Segment Start: Entries provided

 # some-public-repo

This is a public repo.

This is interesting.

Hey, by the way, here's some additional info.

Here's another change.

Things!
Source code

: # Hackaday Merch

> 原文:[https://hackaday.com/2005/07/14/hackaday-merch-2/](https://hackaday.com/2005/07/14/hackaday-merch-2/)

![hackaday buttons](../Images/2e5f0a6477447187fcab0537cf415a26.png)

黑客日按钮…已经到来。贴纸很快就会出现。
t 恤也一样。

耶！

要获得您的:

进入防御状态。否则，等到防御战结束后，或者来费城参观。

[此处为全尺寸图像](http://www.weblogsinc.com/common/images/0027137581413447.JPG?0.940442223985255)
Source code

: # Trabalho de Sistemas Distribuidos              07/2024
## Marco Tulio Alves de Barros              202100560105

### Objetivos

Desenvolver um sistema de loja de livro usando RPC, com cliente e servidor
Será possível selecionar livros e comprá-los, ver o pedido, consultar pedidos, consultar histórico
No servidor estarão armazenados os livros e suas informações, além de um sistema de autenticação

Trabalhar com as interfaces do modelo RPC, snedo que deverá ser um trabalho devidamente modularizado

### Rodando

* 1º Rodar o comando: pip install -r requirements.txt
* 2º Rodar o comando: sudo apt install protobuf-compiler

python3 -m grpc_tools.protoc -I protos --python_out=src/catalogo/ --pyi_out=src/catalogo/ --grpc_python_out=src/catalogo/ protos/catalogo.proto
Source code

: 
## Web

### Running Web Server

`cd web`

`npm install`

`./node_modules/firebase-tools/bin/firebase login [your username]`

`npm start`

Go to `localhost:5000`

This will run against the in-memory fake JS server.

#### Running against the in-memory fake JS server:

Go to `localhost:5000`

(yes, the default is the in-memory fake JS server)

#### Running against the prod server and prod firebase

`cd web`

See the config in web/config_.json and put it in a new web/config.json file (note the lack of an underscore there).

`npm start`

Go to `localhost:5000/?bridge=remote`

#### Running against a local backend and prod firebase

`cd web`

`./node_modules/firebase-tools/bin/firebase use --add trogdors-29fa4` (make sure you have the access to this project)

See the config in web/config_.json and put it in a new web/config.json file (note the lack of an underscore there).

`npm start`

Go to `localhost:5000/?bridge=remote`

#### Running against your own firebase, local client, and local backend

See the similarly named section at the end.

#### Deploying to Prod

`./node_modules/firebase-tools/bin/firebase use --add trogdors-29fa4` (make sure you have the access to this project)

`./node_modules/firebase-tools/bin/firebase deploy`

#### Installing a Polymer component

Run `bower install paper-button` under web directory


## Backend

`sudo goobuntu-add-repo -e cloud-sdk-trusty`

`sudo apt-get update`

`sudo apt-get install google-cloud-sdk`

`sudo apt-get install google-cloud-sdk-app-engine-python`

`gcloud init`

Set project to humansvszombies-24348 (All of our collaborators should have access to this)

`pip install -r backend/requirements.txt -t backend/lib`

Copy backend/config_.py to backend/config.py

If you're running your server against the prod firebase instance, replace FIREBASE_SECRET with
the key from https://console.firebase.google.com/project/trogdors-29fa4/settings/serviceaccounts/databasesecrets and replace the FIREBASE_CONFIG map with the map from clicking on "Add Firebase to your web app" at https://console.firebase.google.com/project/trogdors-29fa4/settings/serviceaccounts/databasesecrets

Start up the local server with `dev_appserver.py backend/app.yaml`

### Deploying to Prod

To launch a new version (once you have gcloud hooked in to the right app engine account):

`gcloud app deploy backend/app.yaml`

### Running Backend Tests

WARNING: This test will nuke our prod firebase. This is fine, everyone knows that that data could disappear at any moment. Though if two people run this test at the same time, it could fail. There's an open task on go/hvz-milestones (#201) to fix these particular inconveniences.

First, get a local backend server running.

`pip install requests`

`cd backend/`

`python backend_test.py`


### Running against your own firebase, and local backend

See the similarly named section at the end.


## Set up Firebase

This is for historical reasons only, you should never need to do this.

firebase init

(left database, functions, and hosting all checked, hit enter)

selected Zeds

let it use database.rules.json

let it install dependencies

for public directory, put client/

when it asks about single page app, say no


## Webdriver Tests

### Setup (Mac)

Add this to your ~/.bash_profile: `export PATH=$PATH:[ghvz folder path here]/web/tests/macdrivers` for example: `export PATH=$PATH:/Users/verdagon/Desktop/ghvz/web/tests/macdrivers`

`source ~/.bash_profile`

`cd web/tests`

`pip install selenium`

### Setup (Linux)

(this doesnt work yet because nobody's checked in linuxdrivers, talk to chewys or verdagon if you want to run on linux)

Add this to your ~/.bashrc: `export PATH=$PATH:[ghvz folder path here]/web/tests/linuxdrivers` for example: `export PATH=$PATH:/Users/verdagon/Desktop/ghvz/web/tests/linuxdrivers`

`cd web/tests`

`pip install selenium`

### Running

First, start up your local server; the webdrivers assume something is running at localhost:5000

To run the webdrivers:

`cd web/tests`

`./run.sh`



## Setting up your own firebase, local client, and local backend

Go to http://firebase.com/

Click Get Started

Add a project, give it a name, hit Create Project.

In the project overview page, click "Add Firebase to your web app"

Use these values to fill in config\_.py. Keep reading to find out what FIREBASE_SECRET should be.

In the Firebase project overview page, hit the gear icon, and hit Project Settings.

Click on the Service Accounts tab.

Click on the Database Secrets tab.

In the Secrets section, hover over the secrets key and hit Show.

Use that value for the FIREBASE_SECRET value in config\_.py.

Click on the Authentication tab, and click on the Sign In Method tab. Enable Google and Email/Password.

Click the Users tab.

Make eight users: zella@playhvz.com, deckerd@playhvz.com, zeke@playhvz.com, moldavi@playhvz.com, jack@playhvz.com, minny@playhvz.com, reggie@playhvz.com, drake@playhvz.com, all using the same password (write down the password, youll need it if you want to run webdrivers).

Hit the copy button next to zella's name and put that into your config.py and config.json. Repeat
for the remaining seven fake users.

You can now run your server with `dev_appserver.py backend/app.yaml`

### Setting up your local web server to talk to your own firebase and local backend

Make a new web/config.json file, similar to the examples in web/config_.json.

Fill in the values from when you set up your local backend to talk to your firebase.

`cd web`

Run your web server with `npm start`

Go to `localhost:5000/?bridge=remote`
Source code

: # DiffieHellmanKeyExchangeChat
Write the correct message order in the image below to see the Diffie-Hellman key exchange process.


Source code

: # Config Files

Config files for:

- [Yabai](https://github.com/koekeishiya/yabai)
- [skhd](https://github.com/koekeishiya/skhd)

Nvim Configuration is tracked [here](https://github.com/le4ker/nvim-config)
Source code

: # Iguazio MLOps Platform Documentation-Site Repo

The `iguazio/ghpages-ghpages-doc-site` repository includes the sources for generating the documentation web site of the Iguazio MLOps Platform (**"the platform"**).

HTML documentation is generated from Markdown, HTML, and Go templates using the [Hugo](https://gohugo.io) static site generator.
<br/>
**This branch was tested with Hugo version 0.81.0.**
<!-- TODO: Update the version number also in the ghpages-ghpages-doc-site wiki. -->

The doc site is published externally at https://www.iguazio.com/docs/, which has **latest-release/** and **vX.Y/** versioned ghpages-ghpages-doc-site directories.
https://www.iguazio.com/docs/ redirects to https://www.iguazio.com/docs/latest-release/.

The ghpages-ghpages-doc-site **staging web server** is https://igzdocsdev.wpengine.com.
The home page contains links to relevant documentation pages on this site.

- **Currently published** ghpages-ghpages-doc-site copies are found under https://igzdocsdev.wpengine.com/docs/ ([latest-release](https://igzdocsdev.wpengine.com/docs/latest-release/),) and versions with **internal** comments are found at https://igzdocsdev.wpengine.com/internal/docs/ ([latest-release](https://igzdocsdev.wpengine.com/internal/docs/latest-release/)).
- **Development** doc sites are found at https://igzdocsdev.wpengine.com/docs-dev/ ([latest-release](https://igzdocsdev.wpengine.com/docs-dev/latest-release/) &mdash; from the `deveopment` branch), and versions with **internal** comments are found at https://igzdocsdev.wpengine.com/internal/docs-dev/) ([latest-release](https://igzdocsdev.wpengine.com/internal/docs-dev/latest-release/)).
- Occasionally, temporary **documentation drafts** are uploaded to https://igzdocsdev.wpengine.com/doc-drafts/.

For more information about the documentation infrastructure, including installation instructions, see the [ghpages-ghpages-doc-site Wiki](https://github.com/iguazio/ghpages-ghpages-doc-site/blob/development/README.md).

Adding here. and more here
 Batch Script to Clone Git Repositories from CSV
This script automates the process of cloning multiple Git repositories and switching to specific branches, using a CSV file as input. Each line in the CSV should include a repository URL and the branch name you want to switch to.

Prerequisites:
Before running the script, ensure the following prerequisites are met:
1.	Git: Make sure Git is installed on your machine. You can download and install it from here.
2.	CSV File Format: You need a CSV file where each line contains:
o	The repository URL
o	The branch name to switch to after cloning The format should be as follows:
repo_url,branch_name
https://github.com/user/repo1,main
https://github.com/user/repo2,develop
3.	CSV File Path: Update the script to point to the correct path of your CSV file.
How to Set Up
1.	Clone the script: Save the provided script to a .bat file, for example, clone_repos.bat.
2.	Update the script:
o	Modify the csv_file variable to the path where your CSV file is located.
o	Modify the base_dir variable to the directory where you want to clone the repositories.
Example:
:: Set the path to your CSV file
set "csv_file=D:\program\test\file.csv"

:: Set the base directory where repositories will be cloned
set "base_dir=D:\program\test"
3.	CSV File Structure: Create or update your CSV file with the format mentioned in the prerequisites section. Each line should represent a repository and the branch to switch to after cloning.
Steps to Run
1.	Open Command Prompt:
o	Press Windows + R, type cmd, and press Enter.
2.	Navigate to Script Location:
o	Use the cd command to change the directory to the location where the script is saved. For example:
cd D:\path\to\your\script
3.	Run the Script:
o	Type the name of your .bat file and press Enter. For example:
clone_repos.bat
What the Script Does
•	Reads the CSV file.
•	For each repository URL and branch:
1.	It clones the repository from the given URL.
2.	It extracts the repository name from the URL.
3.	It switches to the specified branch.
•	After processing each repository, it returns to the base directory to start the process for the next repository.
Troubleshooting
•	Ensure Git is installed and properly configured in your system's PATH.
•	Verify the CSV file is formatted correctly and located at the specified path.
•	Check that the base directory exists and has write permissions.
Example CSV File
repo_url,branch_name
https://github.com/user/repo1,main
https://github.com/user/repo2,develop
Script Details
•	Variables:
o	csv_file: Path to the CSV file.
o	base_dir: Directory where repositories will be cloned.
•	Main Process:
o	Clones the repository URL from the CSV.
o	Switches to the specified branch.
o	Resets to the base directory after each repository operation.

Segment End: Entries provided

- **Action item**: In the listing above, reproduce the first line and each one after it through the line that contains "# Trabalho de".

- **Written solution**:
 # some-public-repo

This is a public repo.

This is interesting.

Hey, by the way, here's some additional info.

Here's another change.

Things!
Source code

: # Hackaday Merch

> 原文:[https://hackaday.com/2005/07/14/hackaday-merch-2/](https://hackaday.com/2005/07/14/hackaday-merch-2/)

![hackaday buttons](../Images/2e5f0a6477447187fcab0537cf415a26.png)

黑客日按钮…已经到来。贴纸很快就会出现。
t 恤也一样。

耶！

要获得您的:

进入防御状态。否则，等到防御战结束后，或者来费城参观。

[此处为全尺寸图像](http://www.weblogsinc.com/common/images/0027137581413447.JPG?0.940442223985255)
Source code

: # Trabalho de Sistemas Distribuidos              07/2024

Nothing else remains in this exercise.